Barton is optimistic that could be the case. He believes that, as the issue gains more prominence, “public opinion will sway more, and I think there will be a significant majority of people who say, ‘Let’s try something different’.”

He also spies a change in tack from some decision-makers, saying that there are “increasing numbers of colleagues who want to open the debate.” Austerity has made the case more pressing: police forces who are cutting crime in spite of cuts cannot justify the grossly inefficient use of resources that clamping down on drugs entails. “My example of those two addicts – to strangle supply for a matter of hours, cost us half a million quid,” he says. “I would much prefer to deploy my resources to protect more people, such as people who are potentially at risk of child sexual exploitation, or protecting people from crime on the internet.”

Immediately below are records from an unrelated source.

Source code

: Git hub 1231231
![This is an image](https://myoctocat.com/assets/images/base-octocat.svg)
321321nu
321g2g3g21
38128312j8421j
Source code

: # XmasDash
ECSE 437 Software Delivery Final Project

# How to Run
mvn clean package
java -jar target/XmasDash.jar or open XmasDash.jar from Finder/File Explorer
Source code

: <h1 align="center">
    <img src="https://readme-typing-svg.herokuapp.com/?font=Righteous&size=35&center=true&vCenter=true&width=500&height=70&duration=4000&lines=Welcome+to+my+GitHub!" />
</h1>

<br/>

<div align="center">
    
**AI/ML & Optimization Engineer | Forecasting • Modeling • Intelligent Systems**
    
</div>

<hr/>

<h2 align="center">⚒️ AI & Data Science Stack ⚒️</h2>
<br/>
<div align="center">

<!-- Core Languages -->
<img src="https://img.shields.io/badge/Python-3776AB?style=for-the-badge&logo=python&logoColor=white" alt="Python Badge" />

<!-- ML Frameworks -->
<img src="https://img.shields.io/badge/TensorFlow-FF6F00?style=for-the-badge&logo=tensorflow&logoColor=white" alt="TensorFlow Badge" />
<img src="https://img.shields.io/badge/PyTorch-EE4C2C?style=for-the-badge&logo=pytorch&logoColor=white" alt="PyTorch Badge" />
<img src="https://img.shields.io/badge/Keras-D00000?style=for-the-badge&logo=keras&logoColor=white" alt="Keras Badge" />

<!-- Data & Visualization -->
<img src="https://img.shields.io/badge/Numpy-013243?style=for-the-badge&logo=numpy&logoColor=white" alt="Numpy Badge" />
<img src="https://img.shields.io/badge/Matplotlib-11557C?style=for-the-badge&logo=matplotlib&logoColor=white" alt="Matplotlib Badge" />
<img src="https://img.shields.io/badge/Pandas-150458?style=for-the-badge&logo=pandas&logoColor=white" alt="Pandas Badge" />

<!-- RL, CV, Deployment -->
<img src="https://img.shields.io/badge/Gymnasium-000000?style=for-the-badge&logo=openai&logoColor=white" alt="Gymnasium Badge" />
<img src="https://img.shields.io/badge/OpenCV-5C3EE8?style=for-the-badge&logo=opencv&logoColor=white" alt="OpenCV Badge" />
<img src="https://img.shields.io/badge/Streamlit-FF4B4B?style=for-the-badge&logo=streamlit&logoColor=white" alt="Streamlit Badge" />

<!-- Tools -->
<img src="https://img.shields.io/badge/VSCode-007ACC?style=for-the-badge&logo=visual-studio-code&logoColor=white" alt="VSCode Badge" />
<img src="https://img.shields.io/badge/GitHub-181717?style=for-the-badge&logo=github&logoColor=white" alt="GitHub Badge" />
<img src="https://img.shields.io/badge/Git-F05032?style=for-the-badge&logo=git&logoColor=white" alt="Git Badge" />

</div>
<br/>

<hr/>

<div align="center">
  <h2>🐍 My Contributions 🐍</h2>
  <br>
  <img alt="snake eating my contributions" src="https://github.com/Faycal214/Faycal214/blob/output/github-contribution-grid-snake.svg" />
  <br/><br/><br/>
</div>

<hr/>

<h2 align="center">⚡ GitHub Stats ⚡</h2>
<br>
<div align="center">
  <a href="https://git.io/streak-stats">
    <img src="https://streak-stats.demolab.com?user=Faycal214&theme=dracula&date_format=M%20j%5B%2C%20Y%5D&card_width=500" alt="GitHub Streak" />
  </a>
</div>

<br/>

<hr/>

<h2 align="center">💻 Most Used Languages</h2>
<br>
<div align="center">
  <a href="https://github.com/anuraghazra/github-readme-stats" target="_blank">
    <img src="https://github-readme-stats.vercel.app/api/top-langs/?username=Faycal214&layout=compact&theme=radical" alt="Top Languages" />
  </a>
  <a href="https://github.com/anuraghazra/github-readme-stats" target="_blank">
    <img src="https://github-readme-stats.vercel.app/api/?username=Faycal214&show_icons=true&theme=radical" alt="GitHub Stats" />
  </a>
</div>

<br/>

While David Cameron is an ardent supporter of the War on Drugs, Barton has been encouraged by aspects of current government policy. “The coalition government’s policy of focusing very much on recovery, is to be applauded, and I’ve seen the benefit of that locally.” He credits the greater emphasis on recovery with leading to a drop in UK drug use, but cautions against this vindicating the underlying approach on drugs, which has remained the same since the 1971 Misuse of Drugs Act. He notes that Portugal which has been “less risk-averse” in its drugs policy has “seen much more significant improvements than we have.” Since Portugal decriminalised the possession of drugs in 2001, the number of drug-related deaths has fallen from 80 to 16. 2,955 drug-related deaths were registered in the UK in 2013 – 20 times as many per head of the population as in Portugal.

Barton thinks that the greatest beneficiaries of a change in UK drug policy would not be here but in the countries ravaged by the War on Drugs. “The Class A drugs trade, the black market that’s been created, is threatening our civilization,” he says. “My fear for the world is that increasingly there are more failed states on the back of Class A drugs trafficking.” He notes that, as tough as his own job can seen, in Mexico “the average life of a chief is about a year.” Indeed, it is the desperate situation in Mexico that is making the debate on drugs so urgent in the United States. “America can’t protect its border with Mexico, and what they’re recognising is if Mexico becomes a failed state that threatens America. And I think that’s one of the reasons why they’re in more of an open debate in America than there ever has been before.”

Britain continues to lag America in confronting the effects of the War on Drugs. That Barton feels his position has been misrepresented – “People just dismiss me, say ‘Oh yes, he just wants people all on drugs.’ Well I don’t” – is proof of this. He pleas “for open, adult debate around this, rather than simply being shouted at and forced to say ‘you’re bad, you’re wrong’.” Thousands of people whose lives are decimated by drugs in the UK – and many times more that in Latin America – will hope that those in power head Barton’s wish for a sober, evidence-led drugs policy.